Indian doctors headed for US studies will have to sign a bond vowing to return

GlobalPost

You know that doctor with the hard to pronounce name? He may be the last one you see for awhile -- which means hospitals in undesirable middle America locations could soon find themselves short of staff. India's health minister said Monday that any doctor going to the US for additional study will have to sign a bond promising to return to India after completing the program, the Indian Express reports. The paper didn't mention a monetary amount, but it's common practice in India to attach a financial penalty to "bonds" of this nature, even though it's questionable whether they are always legally enforceable. “From this year onwards, any student going for further medical education to the US will have to give us a bond that he will come back after finishing the studies. In the last three years, 3,000 doctors went abroad for studies and did not return. Now if a student does not come back from the US, he will not be allowed to practise there,” the Express quoted Minister of Health and Family Welfare Ghulam Nabi Azad as saying. The announcement follows a demand from the US that the Indian government should give a no-objection certificate (NOC) before the enrolment of a student in a US university, which would allow the Indian government to ask the US to deny a student permission to practice in the States if he or she didn't honor the terms of the bond.
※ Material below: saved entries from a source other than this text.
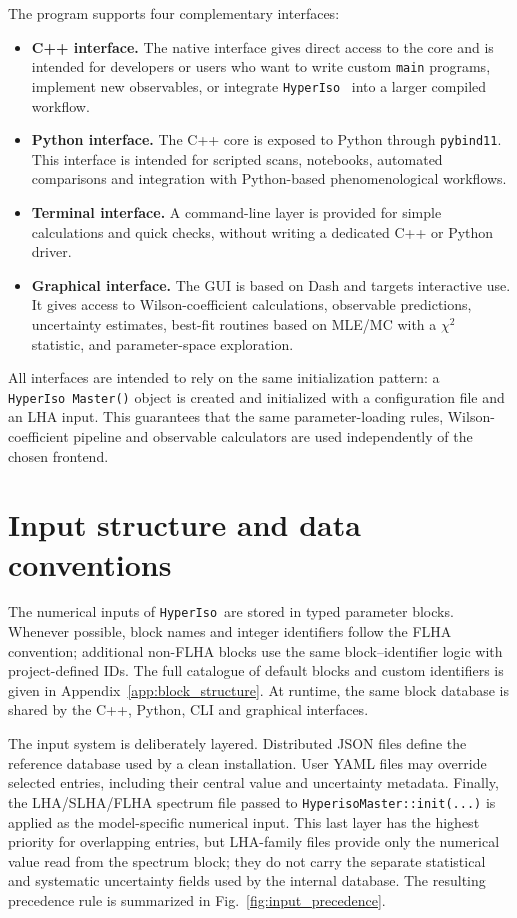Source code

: \documentclass[preprint,11pt]{elsarticle}
\newcommand{\hi}{\texttt{HyperIso}}
\begin{document}
The program supports four complementary interfaces:
\begin{itemize}
    \item \textbf{C++ interface.} The native interface gives direct access to the core and is intended for developers or users who want to write custom \texttt{main} programs, implement new observables, or integrate \hi~ into a larger compiled workflow.
    \item \textbf{Python interface.} The C++ core is exposed to Python through \texttt{pybind11}. This interface is intended for scripted scans, notebooks, automated comparisons and integration with Python-based phenomenological workflows.
    \item \textbf{Terminal interface.} A command-line layer is provided for simple calculations and quick checks, without writing a dedicated C++ or Python driver.
    \item \textbf{Graphical interface.} The GUI is based on Dash and targets interactive use. It gives access to Wilson-coefficient calculations, observable predictions, uncertainty estimates, best-fit routines based on MLE/MC with a $\chi^2$ statistic, and parameter-space exploration.
\end{itemize}

All interfaces are intended to rely on the same initialization pattern: a \texttt{\hi~Master()} object is created and initialized with a configuration file and an LHA input. This guarantees that the same parameter-loading rules, Wilson-coefficient pipeline and observable calculators are used independently of the chosen frontend.

\section{Input structure and data conventions}
\label{sec:input_structure}

The numerical inputs of \hi~are stored in typed parameter blocks.  Whenever possible, block names and integer identifiers follow the FLHA convention; additional non-FLHA blocks use the same block--identifier logic with project-defined IDs.  The full catalogue of default blocks and custom identifiers is given in Appendix~\ref{app:block_structure}.  At runtime, the same block database is shared by the C++, Python, CLI and graphical interfaces.

The input system is deliberately layered.  Distributed JSON files define the reference database used by a clean installation.  User YAML files may override selected entries, including their central value and uncertainty metadata.  Finally, the LHA/SLHA/FLHA spectrum file passed to \texttt{HyperisoMaster::init(...)} is applied as the model-specific numerical input.  This last layer has the highest priority for overlapping entries, but LHA-family files provide only the numerical value read from the spectrum block; they do not carry the separate statistical and systematic uncertainty fields used by the internal database.  The resulting precedence rule is summarized in Fig.~\ref{fig:input_precedence}.
\end{document}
It's hard to argue with the logic. India is woefully short of medical personnel -- especially in its rural facilities. And India's state-run medical colleges are virtually free, thanks to heavy government funding. But rules and laws to prevent citizens from migrating has the whiff of totalitarianism. And why stop with doctors? What about the millions of engineers who take their heavily subsidized Indian Institute of Technology degrees off to start-ups or graduate schools in the US? And why limit the rules to leaving the country? Why not mandate that all doctors must serve a period of time at rural hospitals? Or that all engineers must work a stint at state-owned companies? It's a slippery slope. And probably an unconstitutional one.